▶ Records for the exercise:
===

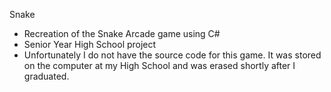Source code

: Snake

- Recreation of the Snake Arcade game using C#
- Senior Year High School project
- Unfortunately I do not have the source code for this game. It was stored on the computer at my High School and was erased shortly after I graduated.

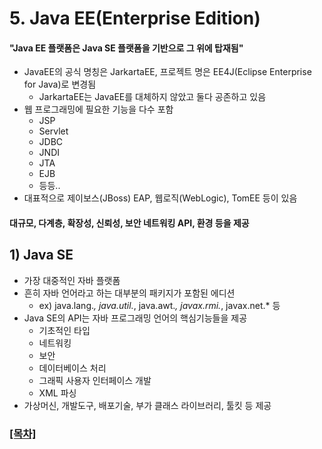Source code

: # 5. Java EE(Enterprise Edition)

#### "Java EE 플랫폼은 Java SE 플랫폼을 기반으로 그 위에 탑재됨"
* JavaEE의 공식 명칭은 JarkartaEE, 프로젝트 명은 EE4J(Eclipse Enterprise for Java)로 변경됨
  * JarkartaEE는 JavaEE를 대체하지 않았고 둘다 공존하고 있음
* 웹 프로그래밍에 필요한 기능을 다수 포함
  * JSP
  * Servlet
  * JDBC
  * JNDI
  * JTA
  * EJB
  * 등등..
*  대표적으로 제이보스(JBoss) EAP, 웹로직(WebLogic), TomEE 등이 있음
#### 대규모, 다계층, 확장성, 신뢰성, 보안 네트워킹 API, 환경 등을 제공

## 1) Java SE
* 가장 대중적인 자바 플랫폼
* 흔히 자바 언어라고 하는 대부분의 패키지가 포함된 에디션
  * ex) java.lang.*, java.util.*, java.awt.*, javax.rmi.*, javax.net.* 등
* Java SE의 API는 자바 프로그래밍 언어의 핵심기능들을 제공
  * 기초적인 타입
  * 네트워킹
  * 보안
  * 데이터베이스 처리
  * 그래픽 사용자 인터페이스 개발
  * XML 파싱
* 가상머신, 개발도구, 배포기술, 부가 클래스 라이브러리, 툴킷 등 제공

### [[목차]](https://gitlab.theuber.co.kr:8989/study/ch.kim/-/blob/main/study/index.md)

===

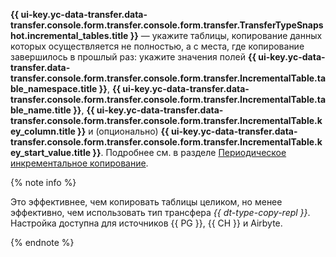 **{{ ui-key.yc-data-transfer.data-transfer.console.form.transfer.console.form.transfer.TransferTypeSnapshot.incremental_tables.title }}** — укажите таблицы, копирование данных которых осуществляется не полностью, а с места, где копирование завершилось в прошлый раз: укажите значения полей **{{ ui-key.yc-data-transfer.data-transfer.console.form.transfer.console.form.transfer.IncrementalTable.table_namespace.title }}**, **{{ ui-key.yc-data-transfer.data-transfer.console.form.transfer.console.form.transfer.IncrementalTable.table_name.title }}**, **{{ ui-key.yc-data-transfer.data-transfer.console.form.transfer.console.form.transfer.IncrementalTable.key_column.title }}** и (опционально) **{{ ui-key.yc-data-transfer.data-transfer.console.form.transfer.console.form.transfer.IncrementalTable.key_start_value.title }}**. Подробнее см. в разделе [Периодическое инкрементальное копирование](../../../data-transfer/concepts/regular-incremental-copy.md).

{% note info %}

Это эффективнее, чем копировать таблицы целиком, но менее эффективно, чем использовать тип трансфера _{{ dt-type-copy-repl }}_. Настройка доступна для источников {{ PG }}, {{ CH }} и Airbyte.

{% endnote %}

===

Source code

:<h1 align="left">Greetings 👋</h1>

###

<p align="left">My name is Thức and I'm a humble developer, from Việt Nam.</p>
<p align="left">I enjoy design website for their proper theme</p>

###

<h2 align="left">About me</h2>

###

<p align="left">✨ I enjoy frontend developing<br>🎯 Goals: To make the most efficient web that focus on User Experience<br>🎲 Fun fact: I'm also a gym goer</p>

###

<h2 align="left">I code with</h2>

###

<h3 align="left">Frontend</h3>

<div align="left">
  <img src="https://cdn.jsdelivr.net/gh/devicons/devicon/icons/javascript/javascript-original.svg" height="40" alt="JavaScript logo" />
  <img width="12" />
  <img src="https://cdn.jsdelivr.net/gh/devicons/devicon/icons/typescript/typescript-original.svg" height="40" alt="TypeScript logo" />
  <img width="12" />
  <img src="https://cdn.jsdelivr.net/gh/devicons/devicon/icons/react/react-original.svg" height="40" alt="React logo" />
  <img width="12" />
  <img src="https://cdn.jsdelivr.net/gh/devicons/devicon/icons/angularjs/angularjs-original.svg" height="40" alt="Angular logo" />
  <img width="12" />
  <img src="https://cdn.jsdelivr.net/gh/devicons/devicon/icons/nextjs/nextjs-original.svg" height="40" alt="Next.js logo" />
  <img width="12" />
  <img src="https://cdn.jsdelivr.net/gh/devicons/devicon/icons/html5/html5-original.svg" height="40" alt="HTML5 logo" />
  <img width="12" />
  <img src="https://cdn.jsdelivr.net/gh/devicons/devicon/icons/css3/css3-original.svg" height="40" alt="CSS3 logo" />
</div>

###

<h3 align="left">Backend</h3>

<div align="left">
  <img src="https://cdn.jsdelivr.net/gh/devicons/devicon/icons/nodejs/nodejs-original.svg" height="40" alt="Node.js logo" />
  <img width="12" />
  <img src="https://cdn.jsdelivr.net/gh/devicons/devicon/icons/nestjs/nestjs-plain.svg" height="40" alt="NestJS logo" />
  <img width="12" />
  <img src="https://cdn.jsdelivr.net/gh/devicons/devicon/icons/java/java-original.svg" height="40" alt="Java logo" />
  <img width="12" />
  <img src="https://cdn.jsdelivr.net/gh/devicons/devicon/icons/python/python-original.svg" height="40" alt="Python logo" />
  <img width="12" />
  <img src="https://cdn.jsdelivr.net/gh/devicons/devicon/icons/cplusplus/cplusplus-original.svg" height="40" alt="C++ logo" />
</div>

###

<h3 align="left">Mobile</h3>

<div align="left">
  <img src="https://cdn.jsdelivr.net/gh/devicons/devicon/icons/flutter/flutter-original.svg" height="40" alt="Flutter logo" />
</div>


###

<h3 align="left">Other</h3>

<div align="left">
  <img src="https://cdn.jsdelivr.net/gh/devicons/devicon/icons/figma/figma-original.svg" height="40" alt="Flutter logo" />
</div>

===

▶ Task description:
Report the number of lines in the entries above that include the word "Snake" and add nothing to it.

▶ Result of this task:
2